The Fox Inn's salt and pepper squid bites got five out of five for food from a Newark Advertiser reviewer, who called them "exquisite" with "the texture spot on". It's on Main Street, an old multi-room pub with beamed ceilings, hidden nooks and a raised restaurant area, recently renovated.
The menu runs to ham hock and cheddar croquettes, a Cumberland sausage ring with mash, pan-seared thyme chicken, whole tail scampi, and steak and venison pies praised for their generous filling, plus a wood-fired pizza night every Saturday. Two courses each and a drink came to £57 for two. On the reviewer's visit, one waitress ran the bar and the restaurant single-handed, "gliding through" and getting called lovely and attentive for it.
Dogs are welcome in the bar, there's a grassed beer garden with room for motorhomes to hook up, a kids' play area, pool table and darts board, and Morland's Old Speckled Hen on regular pour alongside two changing guest ales.
Across the road, the Kitchen Garden Restaurant at Kelham House Country Manor Hotel does modern British and European food in a dining room lined with glass doors looking over the gardens. One diner called a meal for ten of them "absolutely perfect from start to finish". Between the Fox and the Kitchen Garden, that's the whole food and drink offer here — there's no village shop.
The Hall grounds are worth a look even if you're not eating there: 42 acres with adventure play areas, three tennis courts, 24 fishing pegs, a woodland trail, a campsite and a cafe with pre-bookable afternoon teas. The Trent riverside path follows the bank past anglers' pegs, into woodland and across the playing fields back towards the Hall, and the Trent Valley Way runs through the parish too. Newark is about six minutes away by car or a roughly three-hourly Stagecoach bus; the nearest station is Rolleston, three miles off.

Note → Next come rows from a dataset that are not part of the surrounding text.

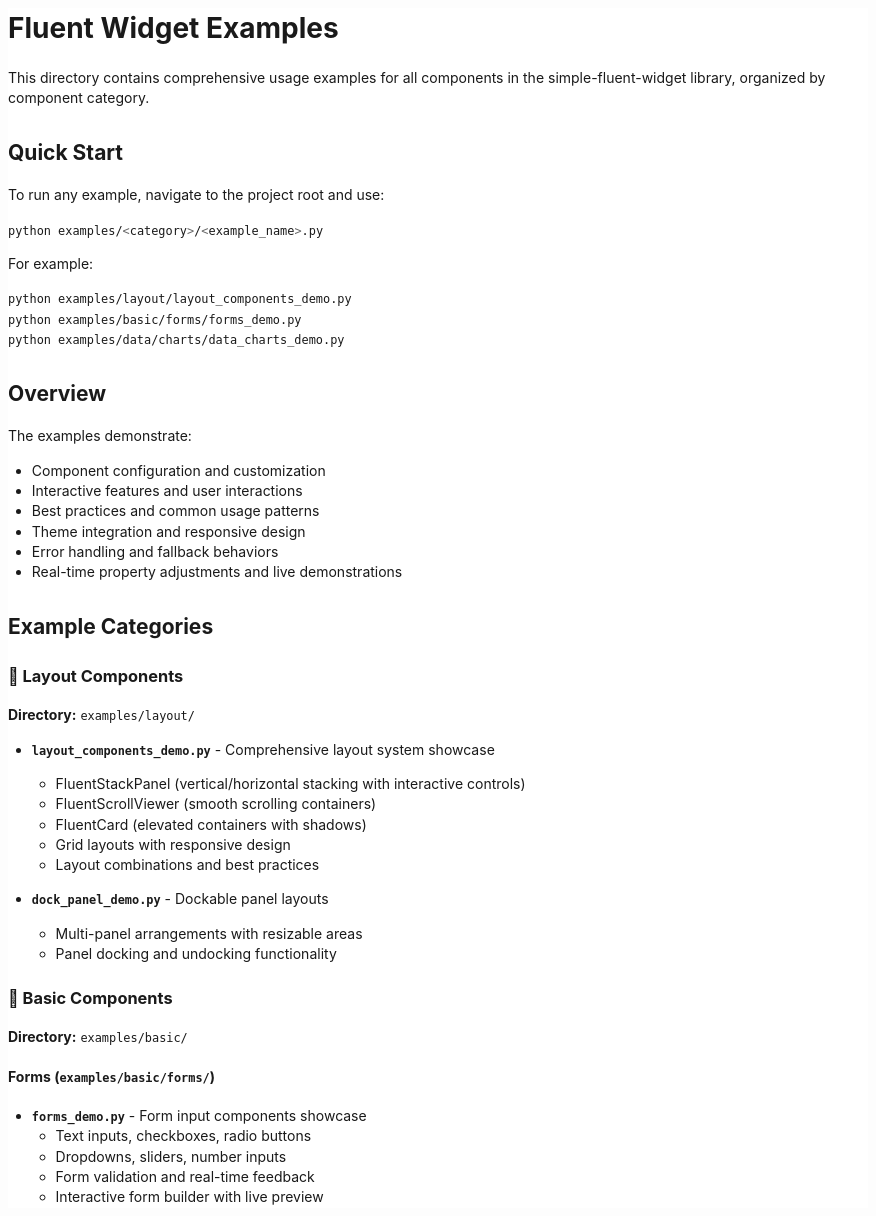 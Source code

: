 # Fluent Widget Examples

This directory contains comprehensive usage examples for all components in the simple-fluent-widget library, organized by component category.

## Quick Start

To run any example, navigate to the project root and use:

```bash
python examples/<category>/<example_name>.py
```

For example:
```bash
python examples/layout/layout_components_demo.py
python examples/basic/forms/forms_demo.py
python examples/data/charts/data_charts_demo.py
```

## Overview

The examples demonstrate:
- Component configuration and customization
- Interactive features and user interactions
- Best practices and common usage patterns
- Theme integration and responsive design
- Error handling and fallback behaviors
- Real-time property adjustments and live demonstrations

## Example Categories

### 📐 Layout Components
**Directory:** `examples/layout/`

- **`layout_components_demo.py`** - Comprehensive layout system showcase
  - FluentStackPanel (vertical/horizontal stacking with interactive controls)
  - FluentScrollViewer (smooth scrolling containers)
  - FluentCard (elevated containers with shadows)
  - Grid layouts with responsive design
  - Layout combinations and best practices

- **`dock_panel_demo.py`** - Dockable panel layouts
  - Multi-panel arrangements with resizable areas
  - Panel docking and undocking functionality

### 🎯 Basic Components
**Directory:** `examples/basic/`

#### Forms (`examples/basic/forms/`)
- **`forms_demo.py`** - Form input components showcase
  - Text inputs, checkboxes, radio buttons
  - Dropdowns, sliders, number inputs
  - Form validation and real-time feedback
  - Interactive form builder with live preview
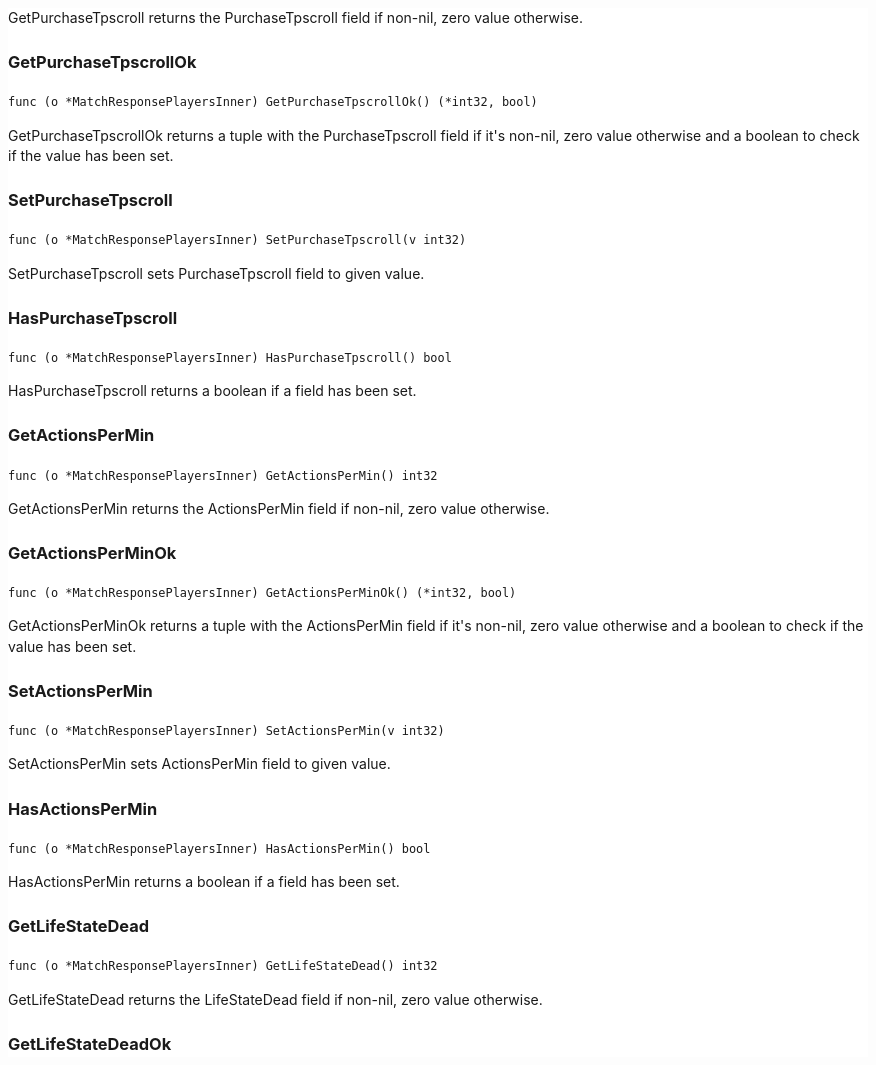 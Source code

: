 GetPurchaseTpscroll returns the PurchaseTpscroll field if non-nil, zero value otherwise.

### GetPurchaseTpscrollOk

`func (o *MatchResponsePlayersInner) GetPurchaseTpscrollOk() (*int32, bool)`

GetPurchaseTpscrollOk returns a tuple with the PurchaseTpscroll field if it's non-nil, zero value otherwise
and a boolean to check if the value has been set.

### SetPurchaseTpscroll

`func (o *MatchResponsePlayersInner) SetPurchaseTpscroll(v int32)`

SetPurchaseTpscroll sets PurchaseTpscroll field to given value.

### HasPurchaseTpscroll

`func (o *MatchResponsePlayersInner) HasPurchaseTpscroll() bool`

HasPurchaseTpscroll returns a boolean if a field has been set.

### GetActionsPerMin

`func (o *MatchResponsePlayersInner) GetActionsPerMin() int32`

GetActionsPerMin returns the ActionsPerMin field if non-nil, zero value otherwise.

### GetActionsPerMinOk

`func (o *MatchResponsePlayersInner) GetActionsPerMinOk() (*int32, bool)`

GetActionsPerMinOk returns a tuple with the ActionsPerMin field if it's non-nil, zero value otherwise
and a boolean to check if the value has been set.

### SetActionsPerMin

`func (o *MatchResponsePlayersInner) SetActionsPerMin(v int32)`

SetActionsPerMin sets ActionsPerMin field to given value.

### HasActionsPerMin

`func (o *MatchResponsePlayersInner) HasActionsPerMin() bool`

HasActionsPerMin returns a boolean if a field has been set.

### GetLifeStateDead

`func (o *MatchResponsePlayersInner) GetLifeStateDead() int32`

GetLifeStateDead returns the LifeStateDead field if non-nil, zero value otherwise.

### GetLifeStateDeadOk
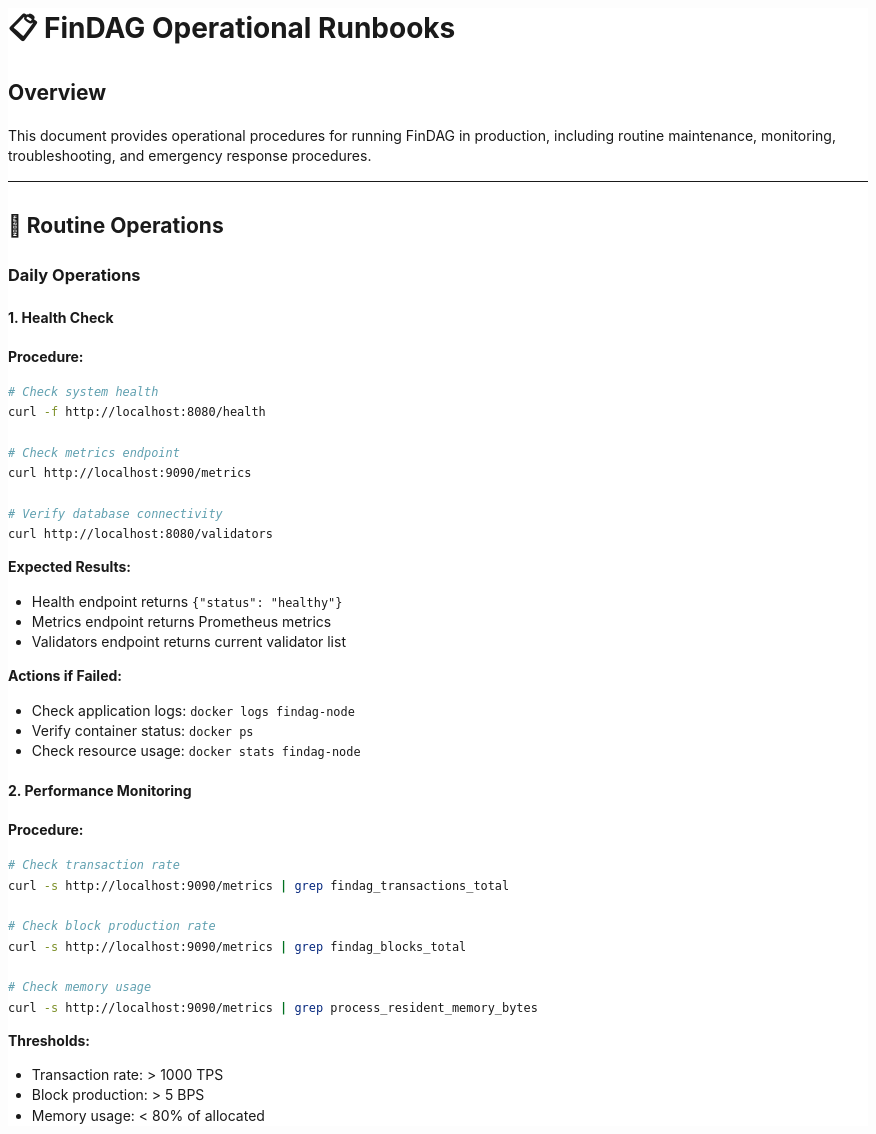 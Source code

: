 # 📋 FinDAG Operational Runbooks

## Overview

This document provides operational procedures for running FinDAG in production, including routine maintenance, monitoring, troubleshooting, and emergency response procedures.

---

## 🔄 Routine Operations

### Daily Operations

#### 1. Health Check

**Procedure:**
```bash
# Check system health
curl -f http://localhost:8080/health

# Check metrics endpoint
curl http://localhost:9090/metrics

# Verify database connectivity
curl http://localhost:8080/validators
```

**Expected Results:**
- Health endpoint returns `{"status": "healthy"}`
- Metrics endpoint returns Prometheus metrics
- Validators endpoint returns current validator list

**Actions if Failed:**
- Check application logs: `docker logs findag-node`
- Verify container status: `docker ps`
- Check resource usage: `docker stats findag-node`

#### 2. Performance Monitoring

**Procedure:**
```bash
# Check transaction rate
curl -s http://localhost:9090/metrics | grep findag_transactions_total

# Check block production rate
curl -s http://localhost:9090/metrics | grep findag_blocks_total

# Check memory usage
curl -s http://localhost:9090/metrics | grep process_resident_memory_bytes
```

**Thresholds:**
- Transaction rate: > 1000 TPS
- Block production: > 5 BPS
- Memory usage: < 80% of allocated
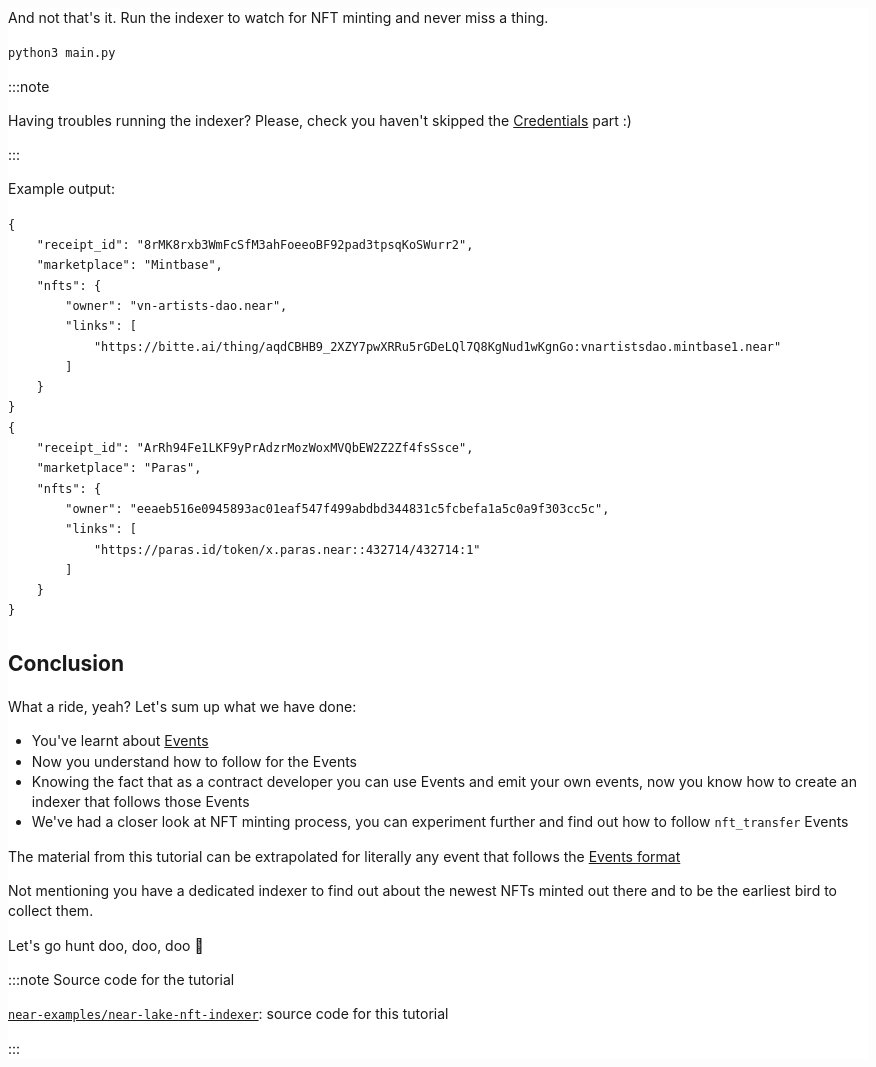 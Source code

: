 And not that's it. Run the indexer to watch for NFT minting and never miss a thing.

```bash
python3 main.py
```

:::note

Having troubles running the indexer? Please, check you haven't skipped the [Credentials](./running-near-lake/credentials.md) part :)

:::

Example output:

```
{
    "receipt_id": "8rMK8rxb3WmFcSfM3ahFoeeoBF92pad3tpsqKoSWurr2",
    "marketplace": "Mintbase",
    "nfts": {
        "owner": "vn-artists-dao.near",
        "links": [
            "https://bitte.ai/thing/aqdCBHB9_2XZY7pwXRRu5rGDeLQl7Q8KgNud1wKgnGo:vnartistsdao.mintbase1.near"
        ]
    }
}
{
    "receipt_id": "ArRh94Fe1LKF9yPrAdzrMozWoxMVQbEW2Z2Zf4fsSsce",
    "marketplace": "Paras",
    "nfts": {
        "owner": "eeaeb516e0945893ac01eaf547f499abdbd344831c5fcbefa1a5c0a9f303cc5c",
        "links": [
            "https://paras.id/token/x.paras.near::432714/432714:1"
        ]
    }
}
```

## Conclusion

What a ride, yeah? Let's sum up what we have done:

- You've learnt about [Events](https://nomicon.io/Standards/EventsFormat)
- Now you understand how to follow for the Events
- Knowing the fact that as a contract developer you can use Events and emit your own events, now you know how to create an indexer that follows those Events
- We've had a closer look at NFT minting process, you can experiment further and find out how to follow `nft_transfer` Events

The material from this tutorial can be extrapolated for literally any event that follows the [Events format](https://nomicon.io/Standards/EventsFormat)

Not mentioning you have a dedicated indexer to find out about the newest NFTs minted out there and to be the earliest bird to collect them.

Let's go hunt doo, doo, doo 🦈

:::note Source code for the tutorial

[`near-examples/near-lake-nft-indexer`](https://github.com/near-examples/near-lake-nft-indexer): source code for this tutorial

:::

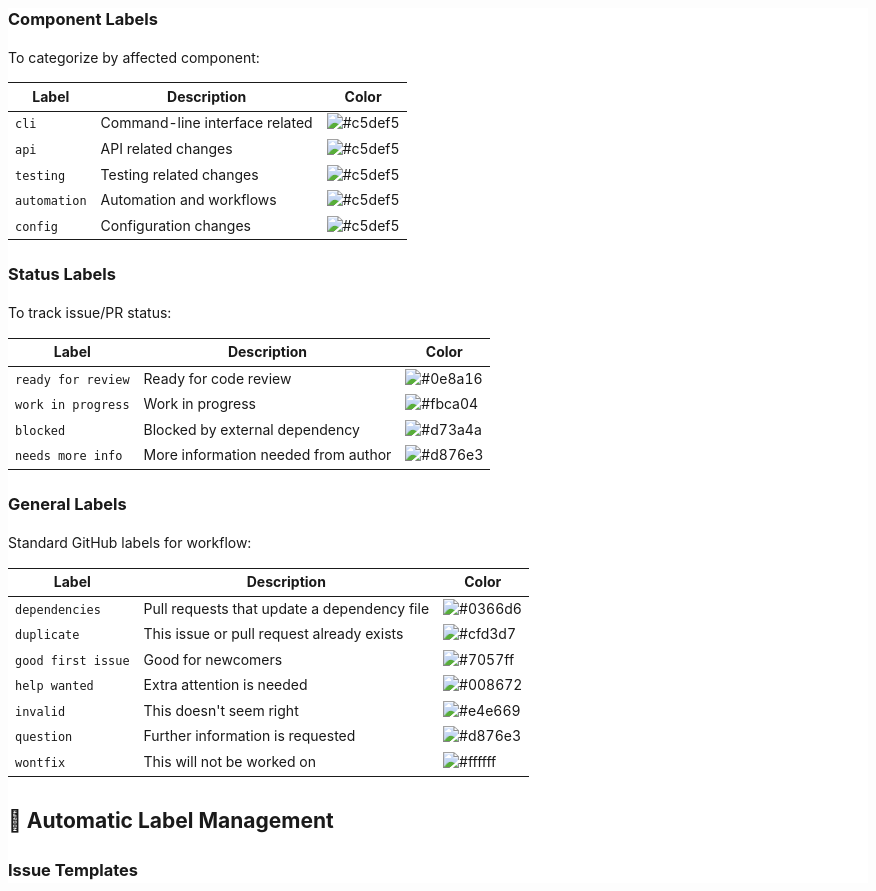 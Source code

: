 ### Component Labels

To categorize by affected component:

| Label | Description | Color |
|-------|-------------|-------|
| `cli` | Command-line interface related | ![#c5def5](https://via.placeholder.com/15/c5def5/000000?text=+) |
| `api` | API related changes | ![#c5def5](https://via.placeholder.com/15/c5def5/000000?text=+) |
| `testing` | Testing related changes | ![#c5def5](https://via.placeholder.com/15/c5def5/000000?text=+) |
| `automation` | Automation and workflows | ![#c5def5](https://via.placeholder.com/15/c5def5/000000?text=+) |
| `config` | Configuration changes | ![#c5def5](https://via.placeholder.com/15/c5def5/000000?text=+) |

### Status Labels

To track issue/PR status:

| Label | Description | Color |
|-------|-------------|-------|
| `ready for review` | Ready for code review | ![#0e8a16](https://via.placeholder.com/15/0e8a16/000000?text=+) |
| `work in progress` | Work in progress | ![#fbca04](https://via.placeholder.com/15/fbca04/000000?text=+) |
| `blocked` | Blocked by external dependency | ![#d73a4a](https://via.placeholder.com/15/d73a4a/000000?text=+) |
| `needs more info` | More information needed from author | ![#d876e3](https://via.placeholder.com/15/d876e3/000000?text=+) |

### General Labels

Standard GitHub labels for workflow:

| Label | Description | Color |
|-------|-------------|-------|
| `dependencies` | Pull requests that update a dependency file | ![#0366d6](https://via.placeholder.com/15/0366d6/000000?text=+) |
| `duplicate` | This issue or pull request already exists | ![#cfd3d7](https://via.placeholder.com/15/cfd3d7/000000?text=+) |
| `good first issue` | Good for newcomers | ![#7057ff](https://via.placeholder.com/15/7057ff/000000?text=+) |
| `help wanted` | Extra attention is needed | ![#008672](https://via.placeholder.com/15/008672/000000?text=+) |
| `invalid` | This doesn't seem right | ![#e4e669](https://via.placeholder.com/15/e4e669/000000?text=+) |
| `question` | Further information is requested | ![#d876e3](https://via.placeholder.com/15/d876e3/000000?text=+) |
| `wontfix` | This will not be worked on | ![#ffffff](https://via.placeholder.com/15/ffffff/000000?text=+) |

## 🔄 Automatic Label Management

### Issue Templates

Kelham Hall itself was built in 1859-63 by Sir George Gilbert Scott, in brick from Retford with Ancaster stone, after fire destroyed the older Manners-Sutton house in 1857. Scott liked the design enough to reuse it, at a larger scale, for the Midland Grand Hotel at St Pancras a few years later. From 1903 to 1972 the Hall trained ordinands for the Anglican Society of the Sacred Mission — the "Kelham Fathers", still remembered locally by that name — who added a domed chapel in 1928, on completion the second-largest concrete dome in England. It was council headquarters until 2017, and is now a wedding and conference venue.
Kelham turns up in the Domesday Book split across five separate owners rather than one, an unusual arrangement for so small a manor, and St Wilfrid's Church, Grade I listed, has a tower from the end of the 14th century and a memorial to Robert Sutton, 2nd Baron Lexinton, who died in 1723.
Charles I came here on 5 May 1646, straight from dinner at Southwell Minster, to surrender to the Scots army camped in the fields across the Trent, held under a guard of honour — no visitors, no letters without permission — most likely at Robert Sutton's manor house rather than the Hall itself. On 8 May he was led away so fast that his barber, sent for to trim his hair, was left behind and had to be carried off to Newcastle to finish the job.